Kendisi Amerika Birleşik Devletleri'nin Texas eyaletine bağlı Houston kentinde yaşayan Sezin Hanım, özellikle bu bölgede çok fazla göçmen olduğunu ve çoğunluğunu da Meksikalıların oluşturduğunu söylüyor. Onun dışında Vietnamlılar, Çinliler, Türkler, Araplar Texas'ın popülasyonunu oluşturuyor. O sebeple Texas'ta, yabancılara alışık olduklarına işaret ediyor.
Öncelikle, kendisinin hiç kötü bir muameleye maruz kalmadığının altını çizerek sözüne başlıyor. Ne Türklerden ne de diğer yabancılardan! Çünkü Amerika'ya göç eden birçok Türkün hikayesine baktığınızda, Türklerden çok darbe yediğini ve dolandırıldığını söyleyen ya da yabancıların kendilerine kötü davranıp dışladığını anlatan insanlar çoktur.
Kendisi her ne kadar yaşamadığını ifade etse de yine de yaşadığı ve ilginç bulduğu bazı diyalogları aktarıyor Sezin Hanım.
Türkiye Denince Ne Tepki Veriyorlar?
Nereli olduğunu soran yabancılara "Türkiye" cevabı verince, çoğunlukla karşı tarafın hiçbir fikrinin olmadığını, hatta ilk defa duydukları bir yer adı olduğunu hissetmiş Sezin Hanım. Çünkü şaşkın bir ifadeyle sorulan Türkiye'nin ne tarafta olduğu sorusuyla çok karşılaşmış.
O da Türkiye'nin konumunu anlatmak için, "Yunanistan, Bulgaristan, İran, Irak, Suriye arasında ve Rusya'nın hemen altında bir yer." tanımını yapınca bu defa da yine şaşkın bir ifadeyle "Orada Kıbrıs yok muydu?" sorusuyla karşılaştığını anlatıyor.

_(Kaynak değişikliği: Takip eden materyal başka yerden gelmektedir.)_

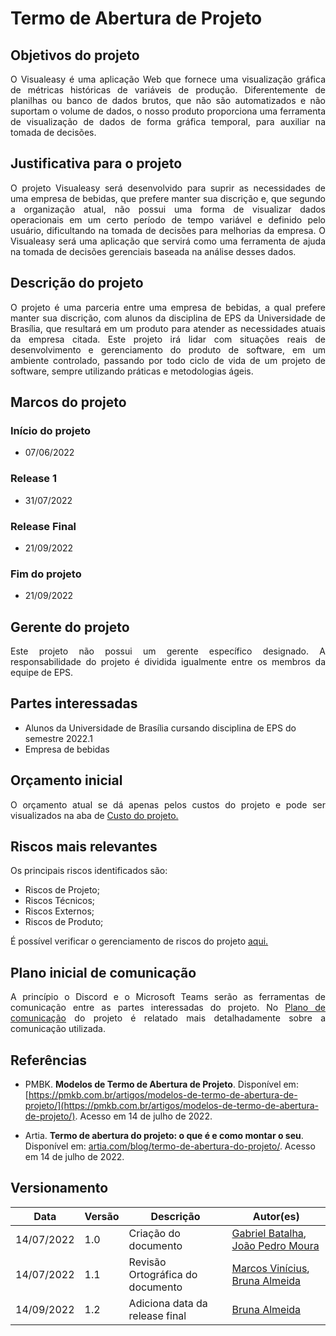 # Termo de Abertura de Projeto


## Objetivos do projeto

<p align="justify">O Visualeasy é uma aplicação Web que fornece uma visualização gráfica de métricas históricas de variáveis de produção. Diferentemente de planilhas ou banco de dados brutos, que não são automatizados e não suportam o volume de dados, o nosso produto proporciona uma ferramenta de visualização de dados de forma gráfica temporal, para auxiliar na tomada de decisões.</p>

## Justificativa para o projeto

<p align="justify">O projeto Visualeasy será desenvolvido para suprir as necessidades de uma empresa de bebidas, que prefere manter sua discrição e, que segundo a organização atual, não possui uma forma de visualizar dados operacionais em um certo período de tempo variável e definido pelo usuário, dificultando na tomada de decisões para melhorias da empresa. O Visualeasy será uma aplicação que servirá como uma ferramenta de ajuda na tomada de decisões gerenciais baseada na análise desses dados.</p>

## Descrição do projeto

<p align="justify">O projeto é uma parceria entre uma empresa de bebidas, a qual prefere manter sua discrição, com alunos da disciplina de EPS da Universidade de Brasília, que resultará em um produto para atender as necessidades atuais da empresa citada. Este projeto irá lidar com situações reais de desenvolvimento e gerenciamento do produto de software, em um ambiente controlado, passando por todo ciclo de vida de um projeto de software, sempre utilizando práticas e metodologias ágeis.</p>

## Marcos do projeto

### Início do projeto
+ 07/06/2022
### Release 1
+ 31/07/2022
### Release Final
+ 21/09/2022
### Fim do projeto
+ 21/09/2022

## Gerente do projeto

<p align="justify">Este projeto não possui um gerente específico designado. A responsabilidade do projeto é dividida igualmente entre os membros da equipe de EPS.</p>

## Partes interessadas

+ Alunos da Universidade de Brasília cursando disciplina de EPS do semestre 2022.1
+ Empresa de bebidas

## Orçamento inicial

<p align="justify">O orçamento atual se dá apenas pelos custos do projeto e pode ser visualizados na aba de <a href=../custo>Custo do projeto.</a></p>

## Riscos mais relevantes

<p align="justify">Os principais riscos identificados são:</p>

+ Riscos de Projeto;
+ Riscos Técnicos;
+ Riscos Externos;
+ Riscos de Produto;

<p align="justify">É possível verificar o gerenciamento de riscos do projeto <a href=../risco>aqui.</a></p>

## Plano inicial de comunicação

<p align="justify">A princípio o Discord e o Microsoft Teams serão as ferramentas de comunicação entre as partes interessadas do projeto. No <a href=../plano-comunicacao>Plano de comunicação</a> do projeto é relatado mais detalhadamente sobre a comunicação utilizada.</p>

## Referências

+ PMBK. <b>Modelos de Termo de Abertura de Projeto</b>. Disponível em: [https://pmkb.com.br/artigos/modelos-de-termo-de-abertura-de-projeto/](https://pmkb.com.br/artigos/modelos-de-termo-de-abertura-de-projeto/). Acesso em 14 de julho de 2022.

+ Artia. <b>Termo de abertura do projeto: o que é e como montar o seu</b>. Disponível em: [artia.com/blog/termo-de-abertura-do-projeto/](https://artia.com/blog/termo-de-abertura-do-projeto/). Acesso em 14 de julho de 2022.


## Versionamento

| Data | Versão | Descrição | Autor(es) |
|------|------|------|------|
|14/07/2022|1.0|Criação do documento|[Gabriel Batalha](https://github.com/Gabriel-Azevedo-Batalha), [João Pedro Moura](https://github.com/Joao-Pedro-Moura)|
|14/07/2022|1.1|Revisão Ortográfica do documento| [Marcos Vinícius](https://github.com/marcos-mv), [Bruna Almeida](https://github.com/brunaalmeidasantos)|
|14/09/2022|1.2|Adiciona data da release final| [Bruna Almeida](https://github.com/brunaalmeidasantos)|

Fakat bilmeyenlerin yanısıra bunun tam tersi, Türkiye'nin adını duyunca mutluluk ve heyecanla, "İstanbul çok güzel! İki kıta birleşmiyor muydu orada? Biz oraya gitmiştik. Camileri çok güzeldi." gibi tepkiler veren gezmiş, görmüş ve çok beğenmiş insanlarla da sıkça karşılaşmış Sezin Hanım. O zaman çok gurur duyduğunu ifade ediyor. Tanıyanlar, önce İstanbul ardından da Efes'ten bahsediyorlarmış. İzmir'den daha çok ilçesi Efes tanınıyor eşsiz antik kent kalıntıları sayesinde.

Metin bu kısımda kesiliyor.